Home | Eecs349project

Abstract

Project Title: Stock Market Prediction

Group Members: Lakshman Boddoju

Contact Email: lakshmanboddoju2019@u.northwestern.edu

GitHub: https://github.com/pavanboddoju/stock-market-prediction-project

Northwestern University

EECS 349: Machine Learning Project

My project objective is to predict the price movement of a stock price using Machine Learning. The main focus was on the feature selection spent time preprocessing the data I used.

Inputs: Traditional Stock Market Data such as Open, High, Low, Close, Volume, Adjusted Close.
Additional Inputs: Sentiment Data collected from News headlines

Output: Predicted Stock Price Movement

Why it's interesting:

The problem is difficult mainly due to the nature of markets itself, the constantly changing dynamics and the inherent quasi-unexplainable nature of the parties (and their mentalities) who trade these instruments. The trading market is a very profitable place to leverage machine learning and is it is also observed that hedge funds that leverage Machine Learning to make their decisions and trade stocks are consistently outperforming traditional hedge funds, which means the opportunity remains for a significant potential for financial gain.

Approach:

I trained various models on both traditional stock features and added features of people's sentiment to predict the stock price movements. Various learners such as Random Forests, Logistic Regression, and Multi-Layer Perceptrons. The dataset and features are clearly explained in the longer report, but the key features were: open, high, low, close, volume, adjusted close, compound sentiment, negative sentiment, neural sentiment and positive sentiment.

Key Results:

Multi-Layer Perceptron model worked better than other models but in general, the predictive power of the learners isn't very huge over random guessing. The models also seem to not predict heavily volatile stock movement, such as huge spikes, whereas stocks consistently spike in the real world. But the models are able to guess the direction of the stock movements better than ZeroR. The accuracy of the best model was 62.4% in directional accuracy compared to 54.1% of the ZeroR accuracy.

Here is an example of the average stock market prediction of a Random Forest Model on AAPL:

I chose this diagram to display that the model was not great in predicting the stock price (especially the Random Forest model), but it still provides some insights into the direction the stock might move. There is also a huge flaw in that it was unable to predict the huge spikes since it was a single stock.

whereas when we compare the same model performance on an index stock ticker DJIA which usually doesn't have such huge volatility, the model worked better:

Detailed Report

Data:

There are 2519 instances of data points in total for each stock ticker.

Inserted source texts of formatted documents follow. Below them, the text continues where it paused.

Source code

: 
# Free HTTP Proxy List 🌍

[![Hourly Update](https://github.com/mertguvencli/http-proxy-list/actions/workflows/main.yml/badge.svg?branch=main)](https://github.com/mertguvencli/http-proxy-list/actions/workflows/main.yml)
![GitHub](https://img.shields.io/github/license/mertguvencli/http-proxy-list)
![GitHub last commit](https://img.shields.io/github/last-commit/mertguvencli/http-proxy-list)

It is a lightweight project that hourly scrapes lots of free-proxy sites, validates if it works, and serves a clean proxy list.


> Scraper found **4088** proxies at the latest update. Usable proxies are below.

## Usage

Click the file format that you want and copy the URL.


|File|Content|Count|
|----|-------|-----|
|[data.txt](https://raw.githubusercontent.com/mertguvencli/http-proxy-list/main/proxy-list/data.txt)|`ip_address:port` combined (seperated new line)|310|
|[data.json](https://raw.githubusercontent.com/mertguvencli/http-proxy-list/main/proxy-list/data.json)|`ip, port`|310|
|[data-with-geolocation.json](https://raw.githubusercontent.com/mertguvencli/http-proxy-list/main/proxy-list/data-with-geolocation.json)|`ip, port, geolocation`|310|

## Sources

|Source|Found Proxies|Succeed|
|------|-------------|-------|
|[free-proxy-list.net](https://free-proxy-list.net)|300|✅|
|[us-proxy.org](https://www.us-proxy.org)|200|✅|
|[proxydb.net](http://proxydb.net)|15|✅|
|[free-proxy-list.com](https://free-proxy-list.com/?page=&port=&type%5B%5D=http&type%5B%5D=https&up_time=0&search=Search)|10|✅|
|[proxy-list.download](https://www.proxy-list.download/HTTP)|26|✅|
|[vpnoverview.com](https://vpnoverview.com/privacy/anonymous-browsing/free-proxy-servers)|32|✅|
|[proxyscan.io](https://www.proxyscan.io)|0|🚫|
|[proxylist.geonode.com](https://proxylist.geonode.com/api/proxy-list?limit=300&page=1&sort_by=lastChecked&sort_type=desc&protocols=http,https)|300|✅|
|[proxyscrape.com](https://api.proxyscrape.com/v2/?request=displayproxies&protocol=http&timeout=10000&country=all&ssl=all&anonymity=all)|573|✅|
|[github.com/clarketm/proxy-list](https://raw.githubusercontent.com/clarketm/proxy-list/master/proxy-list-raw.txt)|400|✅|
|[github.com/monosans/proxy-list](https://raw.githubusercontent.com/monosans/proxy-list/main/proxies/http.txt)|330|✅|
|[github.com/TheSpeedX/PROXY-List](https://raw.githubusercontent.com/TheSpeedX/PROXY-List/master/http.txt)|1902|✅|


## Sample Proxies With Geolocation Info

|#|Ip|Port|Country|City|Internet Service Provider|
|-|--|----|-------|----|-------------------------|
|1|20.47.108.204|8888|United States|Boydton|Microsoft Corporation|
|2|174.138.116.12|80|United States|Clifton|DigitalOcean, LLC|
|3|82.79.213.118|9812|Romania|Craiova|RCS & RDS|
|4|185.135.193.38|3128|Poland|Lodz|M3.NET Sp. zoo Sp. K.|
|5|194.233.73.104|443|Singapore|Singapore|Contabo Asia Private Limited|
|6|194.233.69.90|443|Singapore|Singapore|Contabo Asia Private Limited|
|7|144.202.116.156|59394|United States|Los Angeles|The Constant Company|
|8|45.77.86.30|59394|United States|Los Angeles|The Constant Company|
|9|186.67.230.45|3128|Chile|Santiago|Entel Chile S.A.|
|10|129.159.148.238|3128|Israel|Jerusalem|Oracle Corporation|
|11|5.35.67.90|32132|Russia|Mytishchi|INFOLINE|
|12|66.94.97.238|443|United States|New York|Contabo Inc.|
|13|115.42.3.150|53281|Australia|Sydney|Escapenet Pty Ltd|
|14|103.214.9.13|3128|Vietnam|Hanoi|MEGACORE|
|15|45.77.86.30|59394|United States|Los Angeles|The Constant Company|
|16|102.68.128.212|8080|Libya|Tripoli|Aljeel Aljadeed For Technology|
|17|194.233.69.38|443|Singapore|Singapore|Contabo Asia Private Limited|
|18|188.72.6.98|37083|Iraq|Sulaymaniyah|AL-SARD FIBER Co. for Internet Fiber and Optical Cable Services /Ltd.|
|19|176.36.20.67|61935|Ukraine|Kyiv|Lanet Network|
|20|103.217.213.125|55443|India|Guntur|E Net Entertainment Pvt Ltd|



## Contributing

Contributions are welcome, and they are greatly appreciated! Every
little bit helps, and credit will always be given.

I kept aside 504 for testing and used the remaining 2015 for training the models.

I collected the data from 2 sources. One was directly from yahoo finance to get historical data (https://finance.yahoo.com/) and the other was writing a script to get data from news sources such as the New York Times leveraging various APIs (https://www.nytimes.com/, https://developer.nytimes.com/, and https://newsapi.org/).

The data from yahoo finance includes traditional data which has fields such as date, open, high, low, volume, close and adjusted close of a stock. For the evaluation, I chose three different stock tickers, "DJIA", "KO" and "AAPL", and their historical data over 10 years.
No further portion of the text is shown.